Here are my top five technological and cultural adjustments every SME can make to better defend themselves against the ever growing threat of cybercrime:
1. Assess risk and identify weaknesses
Cybersecurity preparedness starts with having a complete understanding of the internal and external vulnerabilities that can affect your business. Owners should also ensure that updated anti-virus programs, anti-spyware programs and firewalls are installed on all computers and that employees are required to change their passwords every 30 to 90 days. One step further would be to employ Multi-Factor Authentication to external facing and critical systems.
2. Back-up critical information
Establish a schedule to perform critical data backups and system upgrades on a regular basis throughout the year. Creating back-ups on a regular basis ensures that critical data is not lost in the event of a cyber-attack or natural disaster. Store all backup copies in remote locations away from the office, such as on an external hard drive, encrypt any sensitive data about company or customers and remember to test and restore your backups regularly.
3. Create a contingency plan
Just like a fire drill, business owners need a contingency plan to follow if the business suffers a cyber-attack. This plan should include steps on how to continue business operations at an alternate location when necessary and how to handle a Notifiable Data Breach. Be sure to test the plan annually.
4. Educate employees
Research found that 90 per cent of all malware requires human interaction to infect its infrastructure. In order to create a culture of security, owners must demonstrate to employees and customers that cyber fraud is a serious concern. This involves educating employees and training them on proper Internet practices and technology solutions, and running regular phishing simulations. Susceptibility to phishing emails drops almost 20 per cent after a company runs just one failed simulation*.

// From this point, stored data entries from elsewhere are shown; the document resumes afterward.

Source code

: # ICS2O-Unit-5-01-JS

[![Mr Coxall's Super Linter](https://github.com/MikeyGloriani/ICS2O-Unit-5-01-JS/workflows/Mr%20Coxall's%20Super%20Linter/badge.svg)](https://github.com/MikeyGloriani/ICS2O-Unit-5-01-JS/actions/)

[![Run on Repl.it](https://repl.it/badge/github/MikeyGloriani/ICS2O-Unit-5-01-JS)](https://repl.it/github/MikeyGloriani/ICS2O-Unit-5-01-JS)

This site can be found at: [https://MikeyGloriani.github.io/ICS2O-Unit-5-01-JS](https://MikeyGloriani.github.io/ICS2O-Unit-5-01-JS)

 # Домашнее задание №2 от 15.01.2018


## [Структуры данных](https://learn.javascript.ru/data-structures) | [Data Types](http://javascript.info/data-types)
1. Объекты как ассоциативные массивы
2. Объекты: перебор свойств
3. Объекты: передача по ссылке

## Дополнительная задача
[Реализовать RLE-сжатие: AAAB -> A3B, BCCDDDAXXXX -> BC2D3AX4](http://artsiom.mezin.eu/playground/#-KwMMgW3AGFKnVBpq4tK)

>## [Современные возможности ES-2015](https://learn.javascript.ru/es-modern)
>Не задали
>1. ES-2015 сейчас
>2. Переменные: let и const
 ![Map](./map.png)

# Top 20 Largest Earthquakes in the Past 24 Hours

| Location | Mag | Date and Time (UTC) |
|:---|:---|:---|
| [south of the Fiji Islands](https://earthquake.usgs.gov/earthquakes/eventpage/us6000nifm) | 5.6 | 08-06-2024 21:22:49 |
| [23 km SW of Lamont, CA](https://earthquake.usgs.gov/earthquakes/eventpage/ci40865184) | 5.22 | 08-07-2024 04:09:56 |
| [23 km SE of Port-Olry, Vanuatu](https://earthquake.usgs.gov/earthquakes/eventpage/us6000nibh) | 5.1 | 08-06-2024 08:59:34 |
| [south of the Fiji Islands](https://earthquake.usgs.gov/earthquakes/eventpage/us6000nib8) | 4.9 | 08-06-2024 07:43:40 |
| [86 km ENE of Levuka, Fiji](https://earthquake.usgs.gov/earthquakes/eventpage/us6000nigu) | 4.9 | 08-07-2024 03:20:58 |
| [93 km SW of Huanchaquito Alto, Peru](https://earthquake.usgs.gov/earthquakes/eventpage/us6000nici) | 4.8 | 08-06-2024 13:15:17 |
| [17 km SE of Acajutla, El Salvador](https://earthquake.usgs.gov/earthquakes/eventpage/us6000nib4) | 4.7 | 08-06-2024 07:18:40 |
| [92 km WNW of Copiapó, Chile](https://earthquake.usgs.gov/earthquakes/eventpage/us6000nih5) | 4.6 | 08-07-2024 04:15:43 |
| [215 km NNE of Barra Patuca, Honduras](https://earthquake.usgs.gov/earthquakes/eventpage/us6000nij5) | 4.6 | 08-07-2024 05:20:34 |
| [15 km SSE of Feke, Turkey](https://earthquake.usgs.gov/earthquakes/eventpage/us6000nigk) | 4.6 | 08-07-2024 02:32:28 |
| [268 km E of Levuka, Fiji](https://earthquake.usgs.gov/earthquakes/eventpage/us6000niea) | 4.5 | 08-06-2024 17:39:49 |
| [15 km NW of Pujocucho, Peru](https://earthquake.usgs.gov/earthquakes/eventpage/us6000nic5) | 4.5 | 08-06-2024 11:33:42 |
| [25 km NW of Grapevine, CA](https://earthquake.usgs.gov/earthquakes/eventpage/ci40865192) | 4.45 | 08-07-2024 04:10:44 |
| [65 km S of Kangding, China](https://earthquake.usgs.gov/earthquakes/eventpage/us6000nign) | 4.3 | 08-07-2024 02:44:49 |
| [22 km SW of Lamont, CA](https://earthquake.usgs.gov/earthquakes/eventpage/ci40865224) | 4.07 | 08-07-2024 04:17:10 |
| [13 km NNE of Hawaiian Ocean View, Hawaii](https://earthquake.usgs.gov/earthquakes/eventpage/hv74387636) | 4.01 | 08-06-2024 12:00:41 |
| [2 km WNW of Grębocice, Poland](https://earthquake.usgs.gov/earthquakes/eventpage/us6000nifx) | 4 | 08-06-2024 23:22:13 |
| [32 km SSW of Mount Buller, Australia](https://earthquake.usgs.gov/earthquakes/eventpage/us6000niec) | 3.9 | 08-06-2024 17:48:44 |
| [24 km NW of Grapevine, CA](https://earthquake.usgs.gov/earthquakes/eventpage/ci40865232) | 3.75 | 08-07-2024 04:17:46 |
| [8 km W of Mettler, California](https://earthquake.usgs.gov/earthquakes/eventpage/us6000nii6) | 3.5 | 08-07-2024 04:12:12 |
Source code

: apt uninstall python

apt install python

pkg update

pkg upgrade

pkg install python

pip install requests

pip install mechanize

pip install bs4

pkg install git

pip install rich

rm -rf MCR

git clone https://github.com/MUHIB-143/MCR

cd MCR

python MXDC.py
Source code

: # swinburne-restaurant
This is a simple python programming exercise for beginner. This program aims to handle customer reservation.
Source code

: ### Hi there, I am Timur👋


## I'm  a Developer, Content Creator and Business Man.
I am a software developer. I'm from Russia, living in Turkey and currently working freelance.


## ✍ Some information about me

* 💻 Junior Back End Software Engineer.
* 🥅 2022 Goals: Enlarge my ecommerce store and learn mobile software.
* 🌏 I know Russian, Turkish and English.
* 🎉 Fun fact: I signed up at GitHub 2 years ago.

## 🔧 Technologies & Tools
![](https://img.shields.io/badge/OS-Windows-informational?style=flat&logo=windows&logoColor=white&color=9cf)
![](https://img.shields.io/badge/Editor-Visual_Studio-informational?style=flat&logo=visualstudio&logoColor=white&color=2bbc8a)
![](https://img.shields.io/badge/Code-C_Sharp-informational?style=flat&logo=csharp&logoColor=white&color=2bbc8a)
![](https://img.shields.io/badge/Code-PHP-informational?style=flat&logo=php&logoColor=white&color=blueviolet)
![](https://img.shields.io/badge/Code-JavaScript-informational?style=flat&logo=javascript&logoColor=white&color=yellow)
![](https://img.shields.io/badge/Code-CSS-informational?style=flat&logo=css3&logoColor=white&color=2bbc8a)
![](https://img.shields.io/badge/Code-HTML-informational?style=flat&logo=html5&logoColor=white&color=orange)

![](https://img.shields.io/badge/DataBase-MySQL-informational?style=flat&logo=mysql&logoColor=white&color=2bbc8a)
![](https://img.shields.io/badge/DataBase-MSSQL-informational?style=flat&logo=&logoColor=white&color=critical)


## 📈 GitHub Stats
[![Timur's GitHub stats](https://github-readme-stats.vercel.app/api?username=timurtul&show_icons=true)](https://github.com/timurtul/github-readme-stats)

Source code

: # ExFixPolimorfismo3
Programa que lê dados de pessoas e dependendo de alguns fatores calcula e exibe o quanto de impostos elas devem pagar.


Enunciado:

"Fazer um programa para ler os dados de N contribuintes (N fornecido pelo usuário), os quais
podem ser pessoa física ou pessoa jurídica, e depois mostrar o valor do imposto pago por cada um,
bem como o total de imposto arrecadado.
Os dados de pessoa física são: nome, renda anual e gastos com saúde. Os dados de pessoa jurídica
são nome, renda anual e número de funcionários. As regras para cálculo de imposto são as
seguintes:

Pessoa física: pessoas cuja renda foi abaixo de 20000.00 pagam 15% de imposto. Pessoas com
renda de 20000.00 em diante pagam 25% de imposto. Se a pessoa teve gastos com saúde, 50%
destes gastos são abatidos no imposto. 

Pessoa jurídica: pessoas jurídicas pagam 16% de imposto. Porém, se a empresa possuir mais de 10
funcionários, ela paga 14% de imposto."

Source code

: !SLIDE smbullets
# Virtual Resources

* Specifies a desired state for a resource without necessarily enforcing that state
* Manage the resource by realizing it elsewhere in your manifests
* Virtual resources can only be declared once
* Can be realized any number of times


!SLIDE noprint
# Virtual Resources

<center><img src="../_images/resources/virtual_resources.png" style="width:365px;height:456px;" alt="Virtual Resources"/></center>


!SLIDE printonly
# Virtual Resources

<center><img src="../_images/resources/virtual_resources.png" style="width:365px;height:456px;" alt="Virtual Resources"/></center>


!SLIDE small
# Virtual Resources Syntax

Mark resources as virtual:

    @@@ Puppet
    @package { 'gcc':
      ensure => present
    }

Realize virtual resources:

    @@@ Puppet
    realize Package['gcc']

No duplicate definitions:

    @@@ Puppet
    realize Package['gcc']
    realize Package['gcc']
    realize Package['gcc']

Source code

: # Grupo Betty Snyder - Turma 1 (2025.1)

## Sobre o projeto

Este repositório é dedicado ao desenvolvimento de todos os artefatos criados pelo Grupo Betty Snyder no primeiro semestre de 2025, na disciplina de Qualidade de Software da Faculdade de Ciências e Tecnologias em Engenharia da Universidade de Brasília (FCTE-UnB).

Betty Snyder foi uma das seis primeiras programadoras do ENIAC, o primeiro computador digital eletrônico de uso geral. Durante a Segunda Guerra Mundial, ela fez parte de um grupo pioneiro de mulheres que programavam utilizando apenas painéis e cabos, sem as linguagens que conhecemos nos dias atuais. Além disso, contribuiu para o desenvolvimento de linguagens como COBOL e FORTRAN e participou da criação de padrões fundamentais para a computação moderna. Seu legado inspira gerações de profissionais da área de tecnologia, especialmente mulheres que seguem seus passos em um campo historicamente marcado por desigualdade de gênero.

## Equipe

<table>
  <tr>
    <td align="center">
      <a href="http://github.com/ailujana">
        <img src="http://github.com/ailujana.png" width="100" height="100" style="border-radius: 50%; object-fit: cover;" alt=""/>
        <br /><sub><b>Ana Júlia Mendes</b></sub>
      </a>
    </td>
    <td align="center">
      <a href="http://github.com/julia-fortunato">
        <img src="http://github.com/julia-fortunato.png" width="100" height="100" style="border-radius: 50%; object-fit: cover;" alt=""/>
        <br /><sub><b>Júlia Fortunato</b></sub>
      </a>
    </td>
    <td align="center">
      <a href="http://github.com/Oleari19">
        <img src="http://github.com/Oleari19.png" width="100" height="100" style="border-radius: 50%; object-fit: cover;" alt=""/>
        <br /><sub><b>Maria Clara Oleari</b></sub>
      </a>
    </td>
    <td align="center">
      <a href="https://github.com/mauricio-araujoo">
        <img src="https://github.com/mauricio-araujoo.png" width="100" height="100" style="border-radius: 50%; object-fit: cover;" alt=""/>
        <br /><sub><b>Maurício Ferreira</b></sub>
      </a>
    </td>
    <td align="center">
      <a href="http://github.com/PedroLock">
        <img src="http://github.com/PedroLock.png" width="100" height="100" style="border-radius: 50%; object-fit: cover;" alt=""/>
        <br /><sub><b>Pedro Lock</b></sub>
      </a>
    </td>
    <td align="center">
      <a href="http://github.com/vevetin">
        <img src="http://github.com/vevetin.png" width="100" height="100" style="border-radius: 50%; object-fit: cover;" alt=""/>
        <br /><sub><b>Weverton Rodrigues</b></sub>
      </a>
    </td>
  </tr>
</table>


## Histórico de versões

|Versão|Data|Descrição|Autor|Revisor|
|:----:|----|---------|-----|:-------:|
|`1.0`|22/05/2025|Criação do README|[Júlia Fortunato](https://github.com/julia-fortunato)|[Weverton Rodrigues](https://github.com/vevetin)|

5. Implement a security agreement
Business owners should require employees to sign a security agreement to demonstrate that they are active participants in helping to maintain a secure online environment. This agreement also should require employees to report any suspicious online activity or known Internet crime to the proper authorities. At a business level, partner with an MSSP to run security operations, centrally and efficiently, for you.